Trust is at the core of all great workplaces. Employees who trust their leaders tend to perform better and help their employers be more successful.
Leaders can build trust and inspire their teams to reach peak potential by aligning their actions with words. Check out some of the best strategies that leaders can adopt to gain the trust of their teams.
Although this step may seem obvious, it’s all too common for employers to withhold important information from their teams, leading to distrust. If you are unable to keep your promise due to some reason, be honest and tell the team members what happened. Follow a regular and honest approach about employee performance reviews, raises, bonuses and promotions. A well-defined professional growth strategy will allow employees to understand that their leader is honest with them.
Showing support and understanding to team members when they make mistakes goes a long way in building trust as a leader. When someone makes a mistake, leaders should help them learn from it and view it as an opportunity for growth. This way, you can encourage your team to count on you when needed and make them feel comfortable sharing problems with you.
Consistently doing what you say you’ll do builds employees' trust over time. People trust leaders who keep their actions trustworthy and any promises they make. To motivate your team to perform their best work, align your actions with company values.
If people believe their leader has the knowledge and experience to make the right decisions, they are more likely to trust them. Leaders should guide and empower their teams to leverage their strengths, enabling them to do what they can do best.
When a leader shows confidence in their team, people trust them in return. You should help your staff balance their work and family needs, thus increasing their engagement and productivity. Once you’ve heard about any problems, empathize and find a flexible solution to the issue if possible.
Create open lines of communication to know employees’ daily challenges and shifting needs. You must provide your team members with the opportunity to ask questions and share their concerns. Set benchmarks for your team and help them to achieve their individual goals.
Build an Appreciative Culture
Appreciate and reward your team members when they work hard to set the stage for an appreciative culture.
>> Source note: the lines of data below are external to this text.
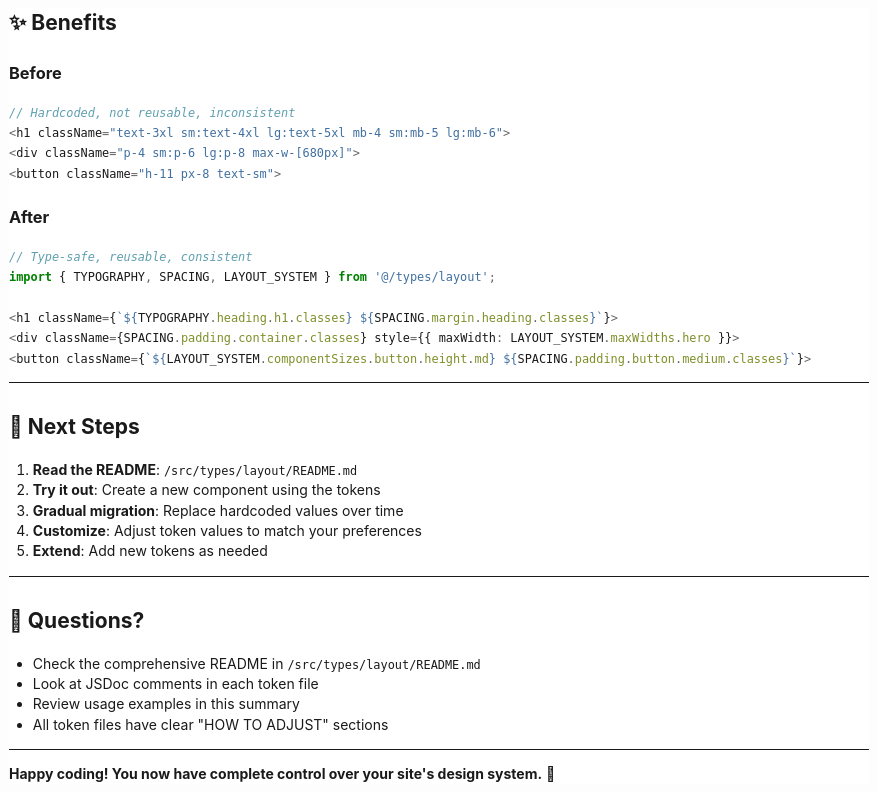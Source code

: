 
## ✨ Benefits

### Before
```typescript
// Hardcoded, not reusable, inconsistent
<h1 className="text-3xl sm:text-4xl lg:text-5xl mb-4 sm:mb-5 lg:mb-6">
<div className="p-4 sm:p-6 lg:p-8 max-w-[680px]">
<button className="h-11 px-8 text-sm">
```

### After
```typescript
// Type-safe, reusable, consistent
import { TYPOGRAPHY, SPACING, LAYOUT_SYSTEM } from '@/types/layout';

<h1 className={`${TYPOGRAPHY.heading.h1.classes} ${SPACING.margin.heading.classes}`}>
<div className={SPACING.padding.container.classes} style={{ maxWidth: LAYOUT_SYSTEM.maxWidths.hero }}>
<button className={`${LAYOUT_SYSTEM.componentSizes.button.height.md} ${SPACING.padding.button.medium.classes}`}>
```

---

## 🎯 Next Steps

1. **Read the README**: `/src/types/layout/README.md`
2. **Try it out**: Create a new component using the tokens
3. **Gradual migration**: Replace hardcoded values over time
4. **Customize**: Adjust token values to match your preferences
5. **Extend**: Add new tokens as needed

---

## 🙋 Questions?

- Check the comprehensive README in `/src/types/layout/README.md`
- Look at JSDoc comments in each token file
- Review usage examples in this summary
- All token files have clear "HOW TO ADJUST" sections

---

**Happy coding! You now have complete control over your site's design system.** 🚀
When your team performs well, present results to stakeholders, acknowledge their accomplishments, and give them credit.
Set the Right Example
A leader’s behavior demonstrates the culture of an organization, which influences employees’ actions and can drive their results. Lead by example — act with integrity, treat team members with respect, keep your word, and prioritize team interests without revealing bias, perception or personal favoritism.
Communicating the intent behind your actions and words can encourage your team members to be honest and bring difficult topics to the table. Keep staff members informed about important decisions concerning the company’s future or make the information easily accessible to your team. Clearly communicate to your team what you expect from them and what they can expect in return.
Listen Actively, Be Approachable
When a leader answers questions and listens to ideas, opinions and feedback from their team, people trust that their voices will be heard. Listen to employees’ on-the-job problems — ask how they're doing, what they need, and what they'd like to improve at work.
Being vulnerable and admitting your mistakes as a leader shows your accountability. When employees know that you take responsibility, they see you as a credible leader who they are excited to follow. Leaders should also be open to receiving feedback from their team members.
Know Your Team
Leaders should have a good understanding of their team members' interests and their areas of expertise. This way, you can better support their professional development and company growth. If your team didn't deliver on time and there is a justified reason, provide them with a buffer to complete their task.
Give Constructive Feedback
Leaders should share honest and constructive feedback with the team and explain how they should approach an assignment. How you respond to your team’s work problems and concerns will help determine their level of trust in you.
Avoid micromanaging your team and check in only at the planned touchpoints. Establish clear objectives, assign tasks, and track your staff’s progress toward specific goals through software. This way, you can keep everyone organized through planning and sharing a timeline with an integrated collaboration tool.
Offer Independence and Reliability
Give employees independence to do their work and help them grow professionally. Ensure the staff members that you believe they are capable of living up to your high standards. This will allow you to encourage them to put their best efforts forward, and they’ll know that you trust them to get the job done.